DATASET RECORDS |
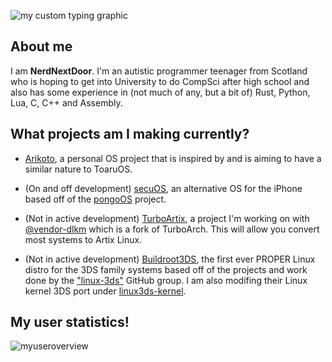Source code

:![my custom typing graphic](https://readme-typing-svg.herokuapp.com/?font=Ubuntu&size=44&duration=2000&pause=1000&color=F3C0FB&repeat=false&random=false&height=70&width=500&lines=Welcome+to+my+profile!)
## About me
I am **NerdNextDoor**. I'm an autistic programmer teenager from Scotland who is hoping to get into University to do CompSci after high school and also has some experience in (not much of any, but a bit of) Rust, Python, Lua, C, C++ and Assembly.

## What projects am I making currently?
- [Arikoto](https://github.com/IAmTheNerdNextDoor/arikoto), a personal OS project that is inspired by and is aiming to have a similar nature to ToaruOS. 

- (On and off development) [secuOS](https://github.com/IAmTheNerdNextDoor/secuOS), an alternative OS for the iPhone based off of the [pongoOS](https://github.com/checkra1n/PongoOS) project.

- (Not in active development) [TurboArtix](https://github.com/IAmTheNerdNextDoor/turboartix), a project I'm working on with [@vendor-dlkm](https://github.com/vendor-dlkm) which is a fork of TurboArch. This will allow you convert most systems to Artix Linux.

- (Not in active development) [Buildroot3DS](https://github.com/IAmTheNerdNextDoor/Buildroot3DS), the first ever PROPER Linux distro for the 3DS family systems based off of the projects and work done by the ["linux-3ds"](https://github.com/linux-3ds) GitHub group. I am also modifing their Linux kernel 3DS port under [linux3ds-kernel](https://github.com/IAmTheNerdNextDoor/linux3ds-kernel).

## My user statistics!
![myuseroverview](https://github-readme-stats.vercel.app/api?username=IAmTheNerdNextDoor&show_icons=true&theme=dark)
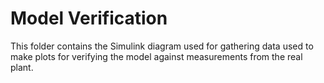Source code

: # Model Verification

This folder contains the Simulink diagram used for gathering data used to
make plots for verifying the model against measurements from the real
plant.

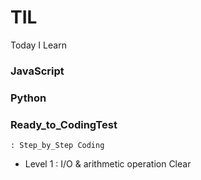 # TIL
Today I Learn

### JavaScript


### Python


### Ready_to_CodingTest
    : Step_by_Step Coding

- Level 1 : I/O & arithmetic operation Clear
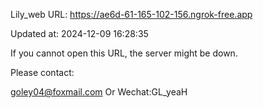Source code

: Lily_web URL: https://ae6d-61-165-102-156.ngrok-free.app

Updated at: 2024-12-09 16:28:35

If you cannot open this URL, the server might be down.

Please contact: 

goley04@foxmail.com Or Wechat:GL_yeaH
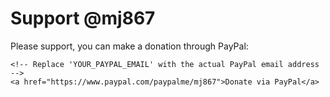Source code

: <!DOCTYPE html>
<html>
<head>
    <title>Donate to @mj867</title>
</head>
<body>
    <h1>Support @mj867</h1>
    <p>Please support, you can make a donation through PayPal:</p>
    
    <!-- Replace 'YOUR_PAYPAL_EMAIL' with the actual PayPal email address -->
    <a href="https://www.paypal.com/paypalme/mj867">Donate via PayPal</a>
</body>
</html>
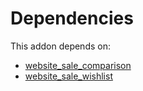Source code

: # Dependencies

This addon depends on:

- [website_sale_comparison](../../odoo-bringout-oca-ocb-website_sale_comparison)
- [website_sale_wishlist](../../odoo-bringout-oca-ocb-website_sale_wishlist)
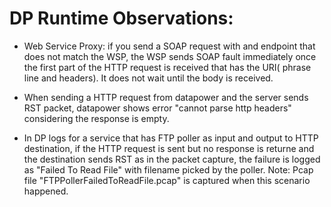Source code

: DP Runtime Observations:
=========================
* Web Service Proxy: if you send a SOAP request with and endpoint that does not match the WSP, the WSP sends SOAP fault immediately once the first part of the HTTP request is received that has the URI( phrase line and headers).
It does not wait until the body is received.

* When sending a HTTP request from datapower and the server sends RST packet, datapower shows error "cannot parse http headers" considering the response is empty.

* In DP logs for a service that has FTP poller as input and output to HTTP destination, if the HTTP request is sent but no response is returne and the destination sends RST
as in the packet capture, the failure is logged as "Failed To Read File" with filename picked by the poller.
Note: Pcap file "FTPPollerFailedToReadFile.pcap" is captured when this scenario happened.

ASSIGNMENT | Return the full listing above exactly as written, and omit the pictures.

COMPLETED EXERCISE |
Source code

:![my custom typing graphic](https://readme-typing-svg.herokuapp.com/?font=Ubuntu&size=44&duration=2000&pause=1000&color=F3C0FB&repeat=false&random=false&height=70&width=500&lines=Welcome+to+my+profile!)
## About me
I am **NerdNextDoor**. I'm an autistic programmer teenager from Scotland who is hoping to get into University to do CompSci after high school and also has some experience in (not much of any, but a bit of) Rust, Python, Lua, C, C++ and Assembly.

## What projects am I making currently?
- [Arikoto](https://github.com/IAmTheNerdNextDoor/arikoto), a personal OS project that is inspired by and is aiming to have a similar nature to ToaruOS. 

- (On and off development) [secuOS](https://github.com/IAmTheNerdNextDoor/secuOS), an alternative OS for the iPhone based off of the [pongoOS](https://github.com/checkra1n/PongoOS) project.

- (Not in active development) [TurboArtix](https://github.com/IAmTheNerdNextDoor/turboartix), a project I'm working on with [@vendor-dlkm](https://github.com/vendor-dlkm) which is a fork of TurboArch. This will allow you convert most systems to Artix Linux.

- (Not in active development) [Buildroot3DS](https://github.com/IAmTheNerdNextDoor/Buildroot3DS), the first ever PROPER Linux distro for the 3DS family systems based off of the projects and work done by the ["linux-3ds"](https://github.com/linux-3ds) GitHub group. I am also modifing their Linux kernel 3DS port under [linux3ds-kernel](https://github.com/IAmTheNerdNextDoor/linux3ds-kernel).

## My user statistics!
![myuseroverview](https://github-readme-stats.vercel.app/api?username=IAmTheNerdNextDoor&show_icons=true&theme=dark)
Source code

: # Model Verification

This folder contains the Simulink diagram used for gathering data used to
make plots for verifying the model against measurements from the real
plant.

 # TIL
Today I Learn

### JavaScript


### Python


### Ready_to_CodingTest
    : Step_by_Step Coding

- Level 1 : I/O & arithmetic operation Clear
Source code

: Lily_web URL: https://ae6d-61-165-102-156.ngrok-free.app

Updated at: 2024-12-09 16:28:35

If you cannot open this URL, the server might be down.

Please contact: 

goley04@foxmail.com Or Wechat:GL_yeaH
Source code

: <!DOCTYPE html>
<html>
<head>
    <title>Donate to @mj867</title>
</head>
<body>
    <h1>Support @mj867</h1>
    <p>Please support, you can make a donation through PayPal:</p>
    
    <!-- Replace 'YOUR_PAYPAL_EMAIL' with the actual PayPal email address -->
    <a href="https://www.paypal.com/paypalme/mj867">Donate via PayPal</a>
</body>
</html>
Source code

: # Dependencies

This addon depends on:

- [website_sale_comparison](../../odoo-bringout-oca-ocb-website_sale_comparison)
- [website_sale_wishlist](../../odoo-bringout-oca-ocb-website_sale_wishlist)
Source code

: DP Runtime Observations:
=========================
* Web Service Proxy: if you send a SOAP request with and endpoint that does not match the WSP, the WSP sends SOAP fault immediately once the first part of the HTTP request is received that has the URI( phrase line and headers).
It does not wait until the body is received.

* When sending a HTTP request from datapower and the server sends RST packet, datapower shows error "cannot parse http headers" considering the response is empty.

* In DP logs for a service that has FTP poller as input and output to HTTP destination, if the HTTP request is sent but no response is returne and the destination sends RST
as in the packet capture, the failure is logged as "Failed To Read File" with filename picked by the poller.
Note: Pcap file "FTPPollerFailedToReadFile.pcap" is captured when this scenario happened.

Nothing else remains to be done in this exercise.